Go through the listing and count the lines with "compilers" in them; write only the number.

○ ○ ○ ○

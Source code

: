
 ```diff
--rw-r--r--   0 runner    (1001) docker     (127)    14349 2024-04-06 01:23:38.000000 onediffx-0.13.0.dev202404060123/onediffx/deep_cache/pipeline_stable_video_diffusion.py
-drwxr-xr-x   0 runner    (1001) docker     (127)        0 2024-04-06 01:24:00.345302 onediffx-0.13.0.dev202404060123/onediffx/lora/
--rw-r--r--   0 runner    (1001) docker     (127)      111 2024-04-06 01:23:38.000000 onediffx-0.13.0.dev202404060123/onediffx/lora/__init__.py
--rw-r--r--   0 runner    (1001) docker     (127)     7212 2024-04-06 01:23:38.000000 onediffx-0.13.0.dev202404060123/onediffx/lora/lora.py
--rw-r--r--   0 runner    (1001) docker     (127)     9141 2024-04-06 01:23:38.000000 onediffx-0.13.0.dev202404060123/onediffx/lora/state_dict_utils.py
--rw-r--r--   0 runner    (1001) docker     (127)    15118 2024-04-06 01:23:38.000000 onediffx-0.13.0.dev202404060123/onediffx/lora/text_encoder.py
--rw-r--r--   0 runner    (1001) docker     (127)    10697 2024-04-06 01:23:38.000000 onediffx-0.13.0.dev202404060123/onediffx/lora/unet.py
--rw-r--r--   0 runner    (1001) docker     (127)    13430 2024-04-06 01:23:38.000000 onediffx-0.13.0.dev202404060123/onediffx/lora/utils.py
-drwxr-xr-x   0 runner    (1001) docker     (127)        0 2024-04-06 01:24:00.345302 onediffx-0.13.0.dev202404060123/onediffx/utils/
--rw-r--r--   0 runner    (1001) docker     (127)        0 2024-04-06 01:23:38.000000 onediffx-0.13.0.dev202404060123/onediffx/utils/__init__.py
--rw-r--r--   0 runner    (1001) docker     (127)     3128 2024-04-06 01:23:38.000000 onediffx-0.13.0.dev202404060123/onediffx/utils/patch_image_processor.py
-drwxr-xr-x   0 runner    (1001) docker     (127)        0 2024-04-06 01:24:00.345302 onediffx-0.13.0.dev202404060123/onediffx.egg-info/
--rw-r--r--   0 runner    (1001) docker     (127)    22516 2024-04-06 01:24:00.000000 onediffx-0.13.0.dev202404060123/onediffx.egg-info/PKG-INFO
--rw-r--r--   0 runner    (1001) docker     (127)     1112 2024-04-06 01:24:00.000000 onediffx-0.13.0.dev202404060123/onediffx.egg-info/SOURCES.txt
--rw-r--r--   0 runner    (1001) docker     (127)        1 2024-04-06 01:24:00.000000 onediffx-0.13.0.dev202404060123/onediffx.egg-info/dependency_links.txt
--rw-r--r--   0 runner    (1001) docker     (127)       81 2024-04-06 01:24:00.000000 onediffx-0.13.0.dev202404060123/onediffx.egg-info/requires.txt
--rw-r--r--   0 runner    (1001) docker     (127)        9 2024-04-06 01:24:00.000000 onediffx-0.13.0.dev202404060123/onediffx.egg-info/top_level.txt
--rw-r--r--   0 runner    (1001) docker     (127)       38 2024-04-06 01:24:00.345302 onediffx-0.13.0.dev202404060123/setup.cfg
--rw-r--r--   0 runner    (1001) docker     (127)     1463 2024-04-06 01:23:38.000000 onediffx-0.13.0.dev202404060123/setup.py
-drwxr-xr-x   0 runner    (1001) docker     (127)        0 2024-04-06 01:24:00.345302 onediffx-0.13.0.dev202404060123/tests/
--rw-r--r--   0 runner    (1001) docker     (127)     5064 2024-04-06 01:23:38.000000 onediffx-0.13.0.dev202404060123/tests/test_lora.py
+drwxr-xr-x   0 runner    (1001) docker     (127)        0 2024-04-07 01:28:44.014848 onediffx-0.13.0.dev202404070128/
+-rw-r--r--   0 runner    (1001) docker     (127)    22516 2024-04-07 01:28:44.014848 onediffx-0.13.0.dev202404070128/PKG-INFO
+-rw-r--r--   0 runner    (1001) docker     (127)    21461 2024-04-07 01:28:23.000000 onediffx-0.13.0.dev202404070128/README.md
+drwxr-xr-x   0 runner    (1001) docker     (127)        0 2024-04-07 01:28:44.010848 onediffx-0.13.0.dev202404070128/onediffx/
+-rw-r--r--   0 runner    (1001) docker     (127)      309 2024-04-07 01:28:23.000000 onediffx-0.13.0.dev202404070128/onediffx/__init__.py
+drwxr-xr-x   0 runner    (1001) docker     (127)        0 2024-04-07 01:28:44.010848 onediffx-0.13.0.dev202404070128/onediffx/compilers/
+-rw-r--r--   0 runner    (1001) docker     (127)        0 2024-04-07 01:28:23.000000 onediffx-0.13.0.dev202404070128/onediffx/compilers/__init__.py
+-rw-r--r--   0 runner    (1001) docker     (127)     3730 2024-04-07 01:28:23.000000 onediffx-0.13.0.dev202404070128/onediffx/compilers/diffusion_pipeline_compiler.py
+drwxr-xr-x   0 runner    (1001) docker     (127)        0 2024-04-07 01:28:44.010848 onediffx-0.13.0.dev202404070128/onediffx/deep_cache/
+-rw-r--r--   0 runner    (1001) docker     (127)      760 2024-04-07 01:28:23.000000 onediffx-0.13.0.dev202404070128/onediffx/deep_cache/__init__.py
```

○ ○ ○ ○

Solution for this problem
3